▶ Work instruction: The records below are to be transcribed in full, exactly as given.
------ Entries shown ------
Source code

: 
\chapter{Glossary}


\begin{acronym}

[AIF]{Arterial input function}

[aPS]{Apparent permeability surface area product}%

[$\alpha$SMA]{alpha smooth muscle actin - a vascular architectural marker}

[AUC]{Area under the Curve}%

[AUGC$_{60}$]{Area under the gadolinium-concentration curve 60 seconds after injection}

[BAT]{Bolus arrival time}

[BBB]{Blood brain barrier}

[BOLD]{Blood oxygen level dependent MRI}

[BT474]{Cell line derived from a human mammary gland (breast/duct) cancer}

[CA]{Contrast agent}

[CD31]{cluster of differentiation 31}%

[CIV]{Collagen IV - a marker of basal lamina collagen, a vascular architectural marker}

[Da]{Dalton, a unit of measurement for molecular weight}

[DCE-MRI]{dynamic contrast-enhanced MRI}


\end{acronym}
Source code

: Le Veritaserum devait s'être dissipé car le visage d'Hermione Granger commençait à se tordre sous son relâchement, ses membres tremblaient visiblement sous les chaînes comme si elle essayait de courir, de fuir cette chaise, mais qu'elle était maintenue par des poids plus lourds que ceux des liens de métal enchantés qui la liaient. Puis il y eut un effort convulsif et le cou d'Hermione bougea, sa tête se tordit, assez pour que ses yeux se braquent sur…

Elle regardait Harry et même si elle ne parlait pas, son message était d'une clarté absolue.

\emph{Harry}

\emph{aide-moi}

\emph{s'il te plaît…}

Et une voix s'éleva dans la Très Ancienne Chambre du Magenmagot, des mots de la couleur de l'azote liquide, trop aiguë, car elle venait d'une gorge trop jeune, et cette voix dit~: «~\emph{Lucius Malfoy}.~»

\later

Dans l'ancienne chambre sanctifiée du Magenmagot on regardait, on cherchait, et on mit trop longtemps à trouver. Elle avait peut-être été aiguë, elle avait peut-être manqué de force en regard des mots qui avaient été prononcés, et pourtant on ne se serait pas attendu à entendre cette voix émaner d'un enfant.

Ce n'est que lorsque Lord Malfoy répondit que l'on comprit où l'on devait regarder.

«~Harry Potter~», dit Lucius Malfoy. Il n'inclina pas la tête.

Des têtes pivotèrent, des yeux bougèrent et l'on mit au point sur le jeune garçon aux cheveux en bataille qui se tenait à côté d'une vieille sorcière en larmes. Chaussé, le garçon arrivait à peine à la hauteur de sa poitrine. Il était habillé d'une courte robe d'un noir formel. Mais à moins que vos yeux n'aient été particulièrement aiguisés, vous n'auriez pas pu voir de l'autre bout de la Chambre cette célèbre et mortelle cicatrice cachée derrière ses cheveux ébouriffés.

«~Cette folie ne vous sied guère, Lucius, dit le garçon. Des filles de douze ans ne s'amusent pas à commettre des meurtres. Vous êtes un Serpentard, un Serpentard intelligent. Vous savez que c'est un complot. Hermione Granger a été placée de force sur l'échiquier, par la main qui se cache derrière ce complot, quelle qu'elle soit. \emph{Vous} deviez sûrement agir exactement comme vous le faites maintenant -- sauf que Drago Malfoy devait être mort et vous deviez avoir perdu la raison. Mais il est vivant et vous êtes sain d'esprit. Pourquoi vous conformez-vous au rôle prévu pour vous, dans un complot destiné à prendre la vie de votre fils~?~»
------
▶ Solution for this exercise:
Source code

: 
\chapter{Glossary}


\begin{acronym}

[AIF]{Arterial input function}

[aPS]{Apparent permeability surface area product}%

[$\alpha$SMA]{alpha smooth muscle actin - a vascular architectural marker}

[AUC]{Area under the Curve}%

[AUGC$_{60}$]{Area under the gadolinium-concentration curve 60 seconds after injection}

[BAT]{Bolus arrival time}

[BBB]{Blood brain barrier}

[BOLD]{Blood oxygen level dependent MRI}

[BT474]{Cell line derived from a human mammary gland (breast/duct) cancer}

[CA]{Contrast agent}

[CD31]{cluster of differentiation 31}%

[CIV]{Collagen IV - a marker of basal lamina collagen, a vascular architectural marker}

[Da]{Dalton, a unit of measurement for molecular weight}

[DCE-MRI]{dynamic contrast-enhanced MRI}


\end{acronym}
Source code

: Le Veritaserum devait s'être dissipé car le visage d'Hermione Granger commençait à se tordre sous son relâchement, ses membres tremblaient visiblement sous les chaînes comme si elle essayait de courir, de fuir cette chaise, mais qu'elle était maintenue par des poids plus lourds que ceux des liens de métal enchantés qui la liaient. Puis il y eut un effort convulsif et le cou d'Hermione bougea, sa tête se tordit, assez pour que ses yeux se braquent sur…

Elle regardait Harry et même si elle ne parlait pas, son message était d'une clarté absolue.

\emph{Harry}

\emph{aide-moi}

\emph{s'il te plaît…}

Et une voix s'éleva dans la Très Ancienne Chambre du Magenmagot, des mots de la couleur de l'azote liquide, trop aiguë, car elle venait d'une gorge trop jeune, et cette voix dit~: «~\emph{Lucius Malfoy}.~»

\later

Dans l'ancienne chambre sanctifiée du Magenmagot on regardait, on cherchait, et on mit trop longtemps à trouver. Elle avait peut-être été aiguë, elle avait peut-être manqué de force en regard des mots qui avaient été prononcés, et pourtant on ne se serait pas attendu à entendre cette voix émaner d'un enfant.

Ce n'est que lorsque Lord Malfoy répondit que l'on comprit où l'on devait regarder.

«~Harry Potter~», dit Lucius Malfoy. Il n'inclina pas la tête.

Des têtes pivotèrent, des yeux bougèrent et l'on mit au point sur le jeune garçon aux cheveux en bataille qui se tenait à côté d'une vieille sorcière en larmes. Chaussé, le garçon arrivait à peine à la hauteur de sa poitrine. Il était habillé d'une courte robe d'un noir formel. Mais à moins que vos yeux n'aient été particulièrement aiguisés, vous n'auriez pas pu voir de l'autre bout de la Chambre cette célèbre et mortelle cicatrice cachée derrière ses cheveux ébouriffés.

«~Cette folie ne vous sied guère, Lucius, dit le garçon. Des filles de douze ans ne s'amusent pas à commettre des meurtres. Vous êtes un Serpentard, un Serpentard intelligent. Vous savez que c'est un complot. Hermione Granger a été placée de force sur l'échiquier, par la main qui se cache derrière ce complot, quelle qu'elle soit. \emph{Vous} deviez sûrement agir exactement comme vous le faites maintenant -- sauf que Drago Malfoy devait être mort et vous deviez avoir perdu la raison. Mais il est vivant et vous êtes sain d'esprit. Pourquoi vous conformez-vous au rôle prévu pour vous, dans un complot destiné à prendre la vie de votre fils~?~»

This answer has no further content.